_ACTIVITY_
Scan the entries for the word "Union", and copy every line where it appears.

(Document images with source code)
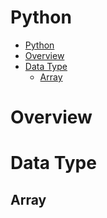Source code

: # Python

- [Python](#python)
- [Overview](#overview)
- [Data Type](#data-type)
  - [Array](#array)

# Overview

# Data Type

## Array

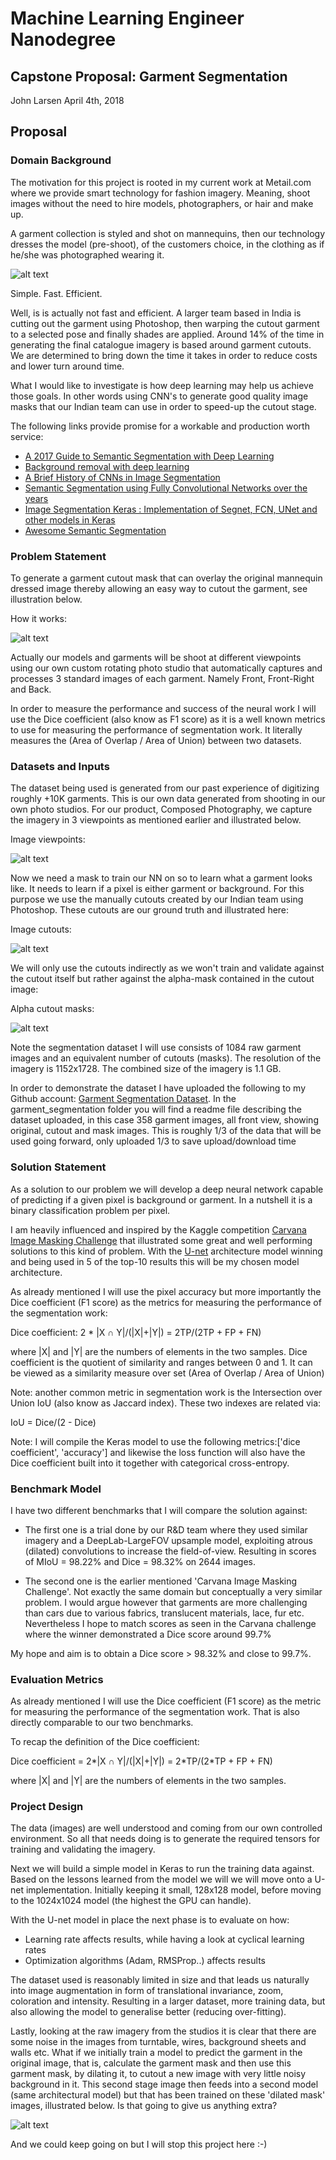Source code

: # Machine Learning Engineer Nanodegree
## Capstone Proposal: Garment Segmentation
John Larsen 
April 4th, 2018

## Proposal

### Domain Background

The motivation for this project is rooted in my current work at Metail.com where we provide smart technology for fashion imagery. Meaning, shoot images without the need to hire models, photographers, or hair and make up.

A garment collection is styled and shot on mannequins, then our technology dresses the model (pre-shoot), of the customers choice, in the clothing as if he/she was photographed wearing it.

![alt text](cp.png "How it works")

Simple. Fast. Efficient.

Well, is is actually not fast and efficient. A larger team based in India is cutting out the garment using Photoshop, then warping the cutout garment to a selected pose and finally shades are applied. Around 14% of the time in generating the final catalogue imagery is based around garment cutouts. We are determined to bring down the time it takes in order to reduce costs and lower turn around time.

What I would like to investigate is how deep learning may help us achieve those goals. In other words using CNN's to generate good quality image masks that our Indian team can use in order to speed-up the cutout stage.

The following links provide promise for a workable and production worth service: 

* [A 2017 Guide to Semantic Segmentation with Deep Learning](https://blog.qure.ai/notes/semantic-segmentation-deep-learning-review)
* [Background removal with deep learning](https://towardsdatascience.com/background-removal-with-deep-learning-c4f2104b3157)
* [A Brief History of CNNs in Image Segmentation](https://blog.athelas.com/a-brief-history-of-cnns-in-image-segmentation-from-r-cnn-to-mask-r-cnn-34ea83205de4)
* [Semantic Segmentation using Fully Convolutional Networks over the years](https://meetshah1995.github.io/semantic-segmentation/deep-learning/pytorch/visdom/2017/06/01/semantic-segmentation-over-the-years.html)
* [Image Segmentation Keras : Implementation of Segnet, FCN, UNet and other models in Keras](https://github.com/divamgupta/image-segmentation-keras)
* [Awesome Semantic Segmentation](https://github.com/mrgloom/awesome-semantic-segmentation)


### Problem Statement
To generate a garment cutout mask that can overlay the original mannequin dressed image thereby allowing an easy way to cutout the garment, see illustration below.

How it works: 

![alt text](how_it_works.png "How it works")


Actually our models and garments will be shoot at different viewpoints using our own custom rotating photo studio that automatically captures and processes 3 standard images of each garment. Namely Front, Front-Right and Back.

In order to measure the performance and success of the neural work I will use the Dice coefficient (also know as F1 score) as it is a well known metrics to  use for measuring the performance of segmentation work. It literally measures the (Area of Overlap / Area of Union) between two datasets.


### Datasets and Inputs

The dataset being used is generated from our past experience of digitizing roughly +10K garments. This is our own data generated from shooting in our own photo studios. For our product, Composed Photography, we capture the imagery in 3 viewpoints as mentioned earlier and illustrated below.

Image viewpoints: 

![alt text](image_viewpoints.png "3 viewpoints")

Now we need a mask to train our NN on so to learn what a garment looks like. It needs to learn if a pixel is either garment or background. For this purpose we use the manually cutouts created by our Indian team using Photoshop. These cutouts are our ground truth and illustrated here:

Image cutouts: 

![alt text](image_viewpoints_cutouts.png "Photoshop cutouts")

We will only use the cutouts indirectly as we won't train and validate against the cutout itself but rather against the alpha-mask contained in the cutout image:

Alpha cutout masks: 

![alt text](image_viewpoints_masks.png "Cutout masks")

Note the segmentation dataset I will use consists of 1084 raw garment images and an equivalent number of cutouts (masks). The resolution of the imagery is 1152x1728. The combined size of the imagery is 1.1 GB.

In order to demonstrate the dataset I have uploaded the following to my Github account: [Garment Segmentation Dataset](https://github.com/johngreibelarsen/machine-learning/tree/master/projects/garment_segmentation).
In the garment_segmentation folder you will find a readme file describing the dataset uploaded, in this case 358 garment images, all front view, showing original, cutout and mask images. This is roughly 1/3 of the data that will be used going forward, only uploaded 1/3 to save upload/download time


### Solution Statement

As a solution to our problem we will develop a deep neural network capable of predicting if a given pixel is background or garment. In a nutshell it is a binary classification problem per pixel.

I am heavily influenced and inspired by the Kaggle competition [Carvana Image Masking Challenge](https://www.kaggle.com/c/carvana-image-masking-challenge) that illustrated some great and well performing solutions to this kind of problem. With the [U-net](https://arxiv.org/pdf/1505.04597.pdf) architecture model winning and being used in 5 of the top-10 results this will be my chosen model architecture.

As already mentioned I will use the pixel accuracy but more importantly the Dice coefficient (F1 score) as the metrics for measuring the performance of the segmentation work:

Dice coefficient: 2 * |X ∩ Y|/(|X|+|Y|) = 2TP/(2TP + FP + FN)

where |X| and |Y| are the numbers of elements in the two samples. Dice coefficient is the quotient of similarity and ranges between 0 and 1. It can be viewed as a similarity measure over set (Area of Overlap / Area of Union)

Note: another common metric in segmentation work is the Intersection over Union IoU (also know as Jaccard index). These two indexes are related via:

IoU = Dice/(2 - Dice)

Note: I will compile the Keras model to use the following metrics:['dice coefficient', 'accuracy'] and likewise the loss function will also have the Dice coefficient built into it together with categorical cross-entropy.


### Benchmark Model

I have two different benchmarks that I will compare the solution against:

* The first one is a trial done by our R&D team where they used similar imagery and a DeepLab-LargeFOV upsample model, exploiting atrous (dilated) convolutions to increase the field-of-view. Resulting in  scores of MIoU = 98.22% and Dice = 98.32% on 2644 images. 

* The second one is the earlier mentioned 'Carvana Image Masking Challenge'. Not exactly the same domain but conceptually a very similar problem. I would argue however that garments are more challenging than cars due to various fabrics, translucent materials, lace, fur etc. Nevertheless I hope to match scores as seen in the Carvana challenge where the winner demonstrated a Dice score around 99.7%

My hope and aim is to obtain a Dice score > 98.32% and close to 99.7%.
 

### Evaluation Metrics

As already mentioned I will use the Dice coefficient (F1 score) as the metric for measuring the performance of the segmentation work. That is also directly comparable to our two benchmarks. 

To recap the definition of the Dice coefficient:

Dice coefficient = 2\*|X ∩ Y|/(|X|+|Y|) = 2\*TP/(2\*TP + FP + FN)

where |X| and |Y| are the numbers of elements in the two samples.


### Project Design

The data (images) are well understood and coming from our own controlled environment. So all that needs doing is to generate the required tensors for training and validating the imagery.
 
Next we will build a simple model in Keras to run the training data against. Based on the lessons learned from the model we will we will move onto a U-net implementation. Initially keeping it small, 128x128 model, before moving to the 1024x1024 model (the highest the GPU can handle).

With the U-net model in place the next phase is to evaluate on how:

* Learning rate affects results, while having a look at cyclical learning rates
* Optimization algorithms (Adam, RMSProp..) affects results

The dataset used is reasonably limited in size and that leads us naturally into image augmentation in form of translational invariance, zoom, coloration and intensity. Resulting in a larger dataset, more training data, but also allowing the model to generalise better (reducing over-fitting).

Lastly, looking at the raw imagery from the studios it is clear that there are some noise in the images from turntable, wires, background sheets and walls etc. What if we initially train a model to predict the garment in the original image, that is, calculate the garment mask and then use this garment mask, by dilating it, to cutout a new image with very little noisy background in it. This second stage image then feeds into a second model (same architectural model) but that has been trained on these 'dilated mask' images, illustrated below. Is that going to give us anything extra?

![alt text](double_pass_approach.png "Double pass")

And we could keep going on but I will stop this project here :-)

_RESULT OF THIS EXERCISE_
In order to measure the performance and success of the neural work I will use the Dice coefficient (also know as F1 score) as it is a well known metrics to  use for measuring the performance of segmentation work. It literally measures the (Area of Overlap / Area of Union) between two datasets.
where |X| and |Y| are the numbers of elements in the two samples. Dice coefficient is the quotient of similarity and ranges between 0 and 1. It can be viewed as a similarity measure over set (Area of Overlap / Area of Union)
Note: another common metric in segmentation work is the Intersection over Union IoU (also know as Jaccard index). These two indexes are related via:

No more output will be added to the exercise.